- Ho Chi Minh City Vietnam

Information
- Type: International School
- Motto: Your Pathway to US Universities.
- Established: Secondary School: 2004 Primary School: 2007
- Founder: Binh Thy Nguyen Tran
- School district: Phu Tho Ward
- Teaching staff: 100
- Grades: K-12
- Enrollment: 1000
- Colors: Blue, gold
- Mascot: Eagle
- Accreditation: WASC candidate, Ministry of Education and Training (Vietnam) accredited
- Student to faculty ratio: 25:1
- Average class size: 25
- Website: www.apu.edu.vn

= APU International School =

Vietnamese school

The APU International School (APUIS) is a school in Vietnam licensed by the Ministry of Education and Training to provide American education to K-12 students using the California curriculum. Currently, the school has two campuses and boarding facilities, one located in Ho Chi Minh City (Saigon) and one in Da Nang City, Vietnam.

The school is privately owned by the APU Educational Development Group and is non-sectarian. APU is a member of the College Board, and is authorized to offer the SAT, Advanced Placement (AP), PSAT and the ACT exams.

==History==
APU American International School was founded in 2004 by the APU Educational Development Group.

Initially, only welcoming twenty students to the Lanh Binh Thang campus in Ho Chi Minh City,. i

Since then, it has expanded to include a separate elementary school campus in the district 11 area of Ho Chi Minh City and a new campus for university in Da Nang, Vietnam in 2015, now with the capacity to accommodate over 900 students. Since its inception, over 1,200 students have been sent abroad to US universities through APU's network of support since 1996.

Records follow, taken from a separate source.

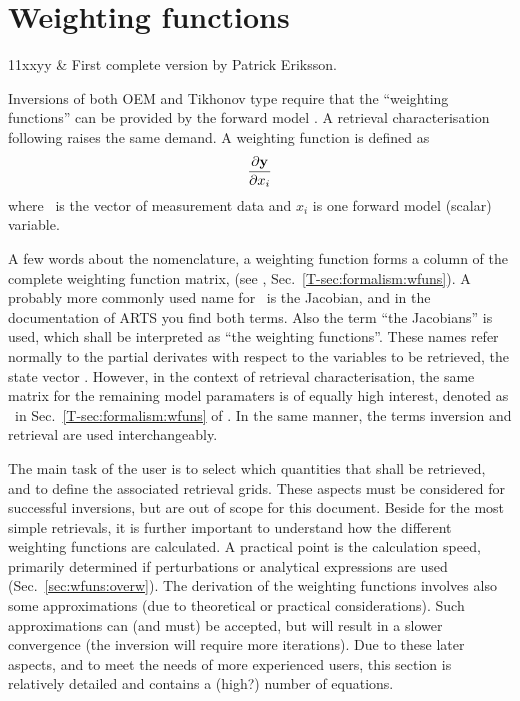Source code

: \chapter{Weighting functions}
 \label{sec:wfuns}

 \starthistory
 11xxyy & First complete version by Patrick Eriksson.\\
 \stophistory

\graphicspath{{Figs/wfuns/}}


Inversions of both OEM and Tikhonov type require that the ``weighting
functions'' can be provided by the forward model \citep[see
e.g.][]{eriksson:analy:00}. A retrieval characterisation following
\citet{rodgers:90} raises the same demand. A weighting function is defined as 
\begin{equation}
  \frac{\partial \mathbf{y}}{\partial x_i}
  \label{eq:wfuns:ki}
\end{equation}
where \MsrVct\ is the vector of measurement data and $x_i$ is one forward model
(scalar) variable. 

A few words about the nomenclature, a weighting function forms a column of the
complete weighting function matrix, \aWfnMtr (see \theory,
Sec.~\ref{T-sec:formalism:wfuns}). A probably more commonly used name for
\aWfnMtr\ is the Jacobian, and in the documentation of ARTS you find both
terms. Also the term ``the Jacobians'' is used, which shall be interpreted as
``the weighting functions''. These names refer normally to the partial
derivates with respect to the variables to be retrieved, the state vector
\SttVct. However, in the context of retrieval characterisation, the same matrix
for the remaining model paramaters is of equally high interest, denoted as
\aWfnMtr{\FrwMdlVct}\ in Sec.~\ref{T-sec:formalism:wfuns} of \theory. In the
same manner, the terms inversion and retrieval are used interchangeably.

The main task of the user is to select which quantities that shall be
retrieved, and to define the associated retrieval grids. These aspects must be
considered for successful inversions, but are out of scope for this document.
Beside for the most simple retrievals, it is further important to understand
how the different weighting functions are calculated. A practical point is the
calculation speed, primarily determined if perturbations or analytical
expressions are used (Sec.~\ref{sec:wfuns:overw}). The derivation of the
weighting functions involves also some approximations (due to theoretical or
practical considerations). Such approximations can (and must) be accepted, but
will result in a slower convergence (the inversion will require more
iterations). Due to these later aspects, and to meet the needs of more
experienced users, this section is relatively detailed and contains a (high?)
number of equations.



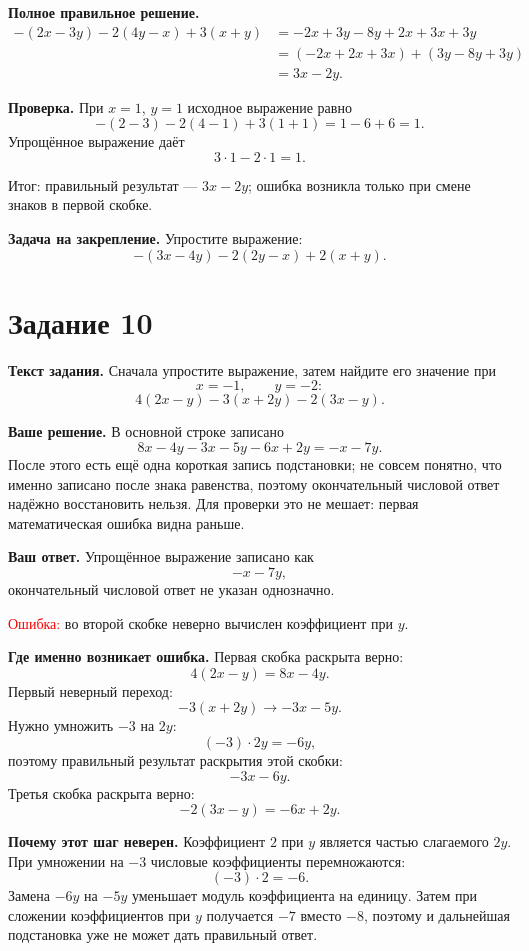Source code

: \documentclass[12pt,a4paper]{article}
\begin{document}
\textbf{Полное правильное решение.}
\[
\begin{aligned}
-(2x-3y)-2(4y-x)+3(x+y)
&=-2x+3y-8y+2x+3x+3y\\
&=(-2x+2x+3x)+(3y-8y+3y)\\
&=3x-2y.
\end{aligned}
\]

\textbf{Проверка.}
При $x=1$, $y=1$ исходное выражение равно
\[
-(2-3)-2(4-1)+3(1+1)=1-6+6=1.
\]
Упрощённое выражение даёт
\[
3\cdot 1-2\cdot 1=1.
\]

\textcolor{teal!60!black}{Итог:} правильный результат --- $3x-2y$; ошибка возникла только при смене знаков в первой скобке.

\textbf{Задача на закрепление.}
Упростите выражение:
\[
-(3x-4y)-2(2y-x)+2(x+y).
\]

\newpage
{}\label{task:10}
\section*{Задание 10}

\textbf{Текст задания.}
Сначала упростите выражение, затем найдите его значение при
\[
x=-1,\qquad y=-2:
\]
\[
4(2x-y)-3(x+2y)-2(3x-y).
\]

\textbf{Ваше решение.}
В основной строке записано
\[
8x-4y-3x-5y-6x+2y=-x-7y.
\]
После этого есть ещё одна короткая запись подстановки; не совсем понятно, что именно записано после знака равенства, поэтому окончательный числовой ответ надёжно восстановить нельзя. Для проверки это не мешает: первая математическая ошибка видна раньше.

\textbf{Ваш ответ.}
Упрощённое выражение записано как
\[
-x-7y,
\]
окончательный числовой ответ не указан однозначно.

\textcolor{red}{Ошибка:} во второй скобке неверно вычислен коэффициент при $y$.

\textbf{Где именно возникает ошибка.}
Первая скобка раскрыта верно:
\[
4(2x-y)=8x-4y.
\]
Первый неверный переход:
\[
-3(x+2y)\rightarrow -3x-5y.
\]
Нужно умножить $-3$ на $2y$:
\[
(-3)\cdot 2y=-6y,
\]
поэтому правильный результат раскрытия этой скобки:
\[
-3x-6y.
\]
Третья скобка раскрыта верно:
\[
-2(3x-y)=-6x+2y.
\]

\textbf{Почему этот шаг неверен.}
Коэффициент $2$ при $y$ является частью слагаемого $2y$. При умножении на $-3$ числовые коэффициенты перемножаются:
\[
(-3)\cdot 2=-6.
\]
Замена $-6y$ на $-5y$ уменьшает модуль коэффициента на единицу. Затем при сложении коэффициентов при $y$ получается $-7$ вместо $-8$, поэтому и дальнейшая подстановка уже не может дать правильный ответ.
\end{document}
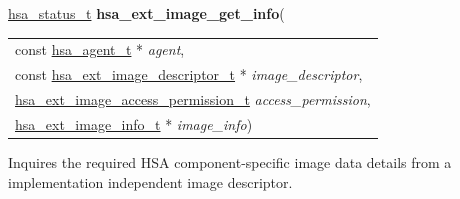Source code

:\documentclass[final]{book}
\newcommand{\hsaarg}[1]{\textit{#1}}
\begin{document}
\noindent\begin{tcolorbox}[breakable,nobeforeafter,colframe=white,colback=lightgray,left=0mm]
\hyperlink{group__status_1gad755322e7ff95456520e8abdbe90d225}{hsa_status_t} \hypertarget{group__images_1gae22dad8b80d13aec6c4e7b71834956ad}{\textbf{hsa_ext_image_get_info}}(
\vspace{-3.5mm}\begin{longtable}{@{}p{\textwidth}}
\hspace{1.7em}const \hyperlink{group__topology_1gab8db3fb886332a24acac08ec361e1d86}{hsa_agent_t} * \hsaarg{agent},\\
\hspace{1.7em}const \hyperlink{group__images_1gab0fe2967d35754650148d121fdef2032}{hsa_ext_image_descriptor_t} * \hsaarg{image_descriptor},\\
\hspace{1.7em}\hyperlink{group__images_1gab659478436fb8b92eae3ffe55f09e913}{hsa_ext_image_access_permission_t} \hsaarg{access_permission},\\
\hspace{1.7em}\hyperlink{group__images_1gac593c25dcf8f579ef2eb18e485d7351e}{hsa_ext_image_info_t} * \hsaarg{image_info})\end{longtable}

\end{tcolorbox}
Inquires the required HSA component-specific image data details from a implementation independent image descriptor.
\end{document}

APU American International School, a subsidiary of APU Educational Development Group, serves Vietnamese as well as expatriate students who are seeking to gain admission to universities and colleges in the United States by partnering with them in test preparation, college financial planning, college admissions coaching, as well as providing concurrent enrollment advanced college credit courses for high school students. The school has received generous support from US universities and colleges in the form of scholarships, opportunities for study abroad in the United States, faculty exchange programs and concurrent enrollment programs that allow students to earn college credit while still enrolled in high school. Graduates at APU have annually gone on to win generous scholarships from universities in the United States. Annually, the valedictorian has been awarded full scholarships from a growing number of APU affiliate institutions, such as Roger Williams University, The University of Missouri–Kansas City, and Central Washington University.

==Academics==
Classes at APUIS are held Monday through Friday, and occasionally on Saturdays. APU uses a traditional American-based grading system and credits are calculated following the Carnegie Credit system. Students are required to take courses in the arts, classical or modern languages, computer science, English, natural science, history and mathematics. There is a long tradition of merit based scholarship awards to graduates, usually allotted at the graduation ceremony.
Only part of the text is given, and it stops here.